[Dataset entries]
%%

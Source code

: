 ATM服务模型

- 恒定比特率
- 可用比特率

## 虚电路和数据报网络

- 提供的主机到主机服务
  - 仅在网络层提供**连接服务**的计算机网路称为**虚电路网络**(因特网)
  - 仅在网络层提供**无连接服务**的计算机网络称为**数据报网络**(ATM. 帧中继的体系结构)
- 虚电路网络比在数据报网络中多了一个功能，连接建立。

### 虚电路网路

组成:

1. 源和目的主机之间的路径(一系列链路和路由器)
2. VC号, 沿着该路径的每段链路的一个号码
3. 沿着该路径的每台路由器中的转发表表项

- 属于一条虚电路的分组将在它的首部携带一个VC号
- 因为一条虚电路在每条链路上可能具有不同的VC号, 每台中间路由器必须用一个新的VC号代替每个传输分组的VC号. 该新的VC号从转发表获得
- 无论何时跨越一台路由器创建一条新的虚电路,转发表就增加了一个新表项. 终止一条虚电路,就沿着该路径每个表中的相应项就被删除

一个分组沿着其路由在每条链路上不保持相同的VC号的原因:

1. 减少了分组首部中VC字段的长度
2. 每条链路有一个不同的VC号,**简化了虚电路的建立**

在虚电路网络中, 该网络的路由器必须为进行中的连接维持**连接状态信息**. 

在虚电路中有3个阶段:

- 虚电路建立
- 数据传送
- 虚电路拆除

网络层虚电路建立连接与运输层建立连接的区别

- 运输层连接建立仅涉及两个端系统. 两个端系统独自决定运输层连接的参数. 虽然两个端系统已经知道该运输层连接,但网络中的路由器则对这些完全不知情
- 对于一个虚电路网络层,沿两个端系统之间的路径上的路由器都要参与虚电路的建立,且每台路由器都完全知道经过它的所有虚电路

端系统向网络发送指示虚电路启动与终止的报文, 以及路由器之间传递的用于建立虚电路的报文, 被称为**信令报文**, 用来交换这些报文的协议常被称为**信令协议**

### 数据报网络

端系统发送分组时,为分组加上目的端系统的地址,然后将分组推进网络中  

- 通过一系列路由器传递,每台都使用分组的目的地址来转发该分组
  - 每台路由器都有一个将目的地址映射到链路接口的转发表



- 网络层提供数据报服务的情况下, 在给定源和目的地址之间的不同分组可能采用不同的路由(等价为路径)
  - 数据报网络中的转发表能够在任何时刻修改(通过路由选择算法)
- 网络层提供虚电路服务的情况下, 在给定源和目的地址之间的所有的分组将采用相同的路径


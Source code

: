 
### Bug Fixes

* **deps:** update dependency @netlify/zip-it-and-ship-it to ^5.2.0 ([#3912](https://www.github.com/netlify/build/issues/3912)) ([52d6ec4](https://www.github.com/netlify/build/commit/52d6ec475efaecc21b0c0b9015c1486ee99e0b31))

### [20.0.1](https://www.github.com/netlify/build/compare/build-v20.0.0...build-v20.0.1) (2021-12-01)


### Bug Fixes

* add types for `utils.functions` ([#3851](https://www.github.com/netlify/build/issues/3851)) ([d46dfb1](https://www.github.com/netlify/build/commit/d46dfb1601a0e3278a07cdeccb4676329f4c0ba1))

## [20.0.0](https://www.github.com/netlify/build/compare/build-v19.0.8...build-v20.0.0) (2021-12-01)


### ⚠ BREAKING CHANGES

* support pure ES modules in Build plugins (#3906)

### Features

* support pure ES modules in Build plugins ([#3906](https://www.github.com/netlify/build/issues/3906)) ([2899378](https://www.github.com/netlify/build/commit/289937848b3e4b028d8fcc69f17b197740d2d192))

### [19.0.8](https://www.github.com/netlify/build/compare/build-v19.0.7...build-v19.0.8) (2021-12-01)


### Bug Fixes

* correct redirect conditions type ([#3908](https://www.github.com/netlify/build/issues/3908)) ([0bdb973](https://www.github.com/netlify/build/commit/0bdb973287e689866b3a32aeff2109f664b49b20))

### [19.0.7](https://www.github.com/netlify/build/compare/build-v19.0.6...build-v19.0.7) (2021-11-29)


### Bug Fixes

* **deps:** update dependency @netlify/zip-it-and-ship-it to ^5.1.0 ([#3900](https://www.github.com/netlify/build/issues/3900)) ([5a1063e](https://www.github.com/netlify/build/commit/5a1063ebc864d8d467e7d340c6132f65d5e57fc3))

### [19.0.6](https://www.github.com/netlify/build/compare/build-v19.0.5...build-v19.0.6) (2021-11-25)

%%

**Instructions to follow:** Go through the records and copy all of them exactly.

**Response for this exercise:**
Source code

: ATM服务模型

- 恒定比特率
- 可用比特率

## 虚电路和数据报网络

- 提供的主机到主机服务
  - 仅在网络层提供**连接服务**的计算机网路称为**虚电路网络**(因特网)
  - 仅在网络层提供**无连接服务**的计算机网络称为**数据报网络**(ATM. 帧中继的体系结构)
- 虚电路网络比在数据报网络中多了一个功能，连接建立。

### 虚电路网路

组成:

1. 源和目的主机之间的路径(一系列链路和路由器)
2. VC号, 沿着该路径的每段链路的一个号码
3. 沿着该路径的每台路由器中的转发表表项

- 属于一条虚电路的分组将在它的首部携带一个VC号
- 因为一条虚电路在每条链路上可能具有不同的VC号, 每台中间路由器必须用一个新的VC号代替每个传输分组的VC号. 该新的VC号从转发表获得
- 无论何时跨越一台路由器创建一条新的虚电路,转发表就增加了一个新表项. 终止一条虚电路,就沿着该路径每个表中的相应项就被删除

一个分组沿着其路由在每条链路上不保持相同的VC号的原因:

1. 减少了分组首部中VC字段的长度
2. 每条链路有一个不同的VC号,**简化了虚电路的建立**

在虚电路网络中, 该网络的路由器必须为进行中的连接维持**连接状态信息**. 

在虚电路中有3个阶段:

- 虚电路建立
- 数据传送
- 虚电路拆除

网络层虚电路建立连接与运输层建立连接的区别

- 运输层连接建立仅涉及两个端系统. 两个端系统独自决定运输层连接的参数. 虽然两个端系统已经知道该运输层连接,但网络中的路由器则对这些完全不知情
- 对于一个虚电路网络层,沿两个端系统之间的路径上的路由器都要参与虚电路的建立,且每台路由器都完全知道经过它的所有虚电路

端系统向网络发送指示虚电路启动与终止的报文, 以及路由器之间传递的用于建立虚电路的报文, 被称为**信令报文**, 用来交换这些报文的协议常被称为**信令协议**

### 数据报网络

端系统发送分组时,为分组加上目的端系统的地址,然后将分组推进网络中  

- 通过一系列路由器传递,每台都使用分组的目的地址来转发该分组
  - 每台路由器都有一个将目的地址映射到链路接口的转发表



- 网络层提供数据报服务的情况下, 在给定源和目的地址之间的不同分组可能采用不同的路由(等价为路径)
  - 数据报网络中的转发表能够在任何时刻修改(通过路由选择算法)
- 网络层提供虚电路服务的情况下, 在给定源和目的地址之间的所有的分组将采用相同的路径


Source code

: 
### Bug Fixes

* **deps:** update dependency @netlify/zip-it-and-ship-it to ^5.2.0 ([#3912](https://www.github.com/netlify/build/issues/3912)) ([52d6ec4](https://www.github.com/netlify/build/commit/52d6ec475efaecc21b0c0b9015c1486ee99e0b31))

### [20.0.1](https://www.github.com/netlify/build/compare/build-v20.0.0...build-v20.0.1) (2021-12-01)


### Bug Fixes

* add types for `utils.functions` ([#3851](https://www.github.com/netlify/build/issues/3851)) ([d46dfb1](https://www.github.com/netlify/build/commit/d46dfb1601a0e3278a07cdeccb4676329f4c0ba1))

## [20.0.0](https://www.github.com/netlify/build/compare/build-v19.0.8...build-v20.0.0) (2021-12-01)


### ⚠ BREAKING CHANGES

* support pure ES modules in Build plugins (#3906)

### Features

* support pure ES modules in Build plugins ([#3906](https://www.github.com/netlify/build/issues/3906)) ([2899378](https://www.github.com/netlify/build/commit/289937848b3e4b028d8fcc69f17b197740d2d192))

### [19.0.8](https://www.github.com/netlify/build/compare/build-v19.0.7...build-v19.0.8) (2021-12-01)


### Bug Fixes

* correct redirect conditions type ([#3908](https://www.github.com/netlify/build/issues/3908)) ([0bdb973](https://www.github.com/netlify/build/commit/0bdb973287e689866b3a32aeff2109f664b49b20))

### [19.0.7](https://www.github.com/netlify/build/compare/build-v19.0.6...build-v19.0.7) (2021-11-29)


### Bug Fixes

* **deps:** update dependency @netlify/zip-it-and-ship-it to ^5.1.0 ([#3900](https://www.github.com/netlify/build/issues/3900)) ([5a1063e](https://www.github.com/netlify/build/commit/5a1063ebc864d8d467e7d340c6132f65d5e57fc3))

### [19.0.6](https://www.github.com/netlify/build/compare/build-v19.0.5...build-v19.0.6) (2021-11-25)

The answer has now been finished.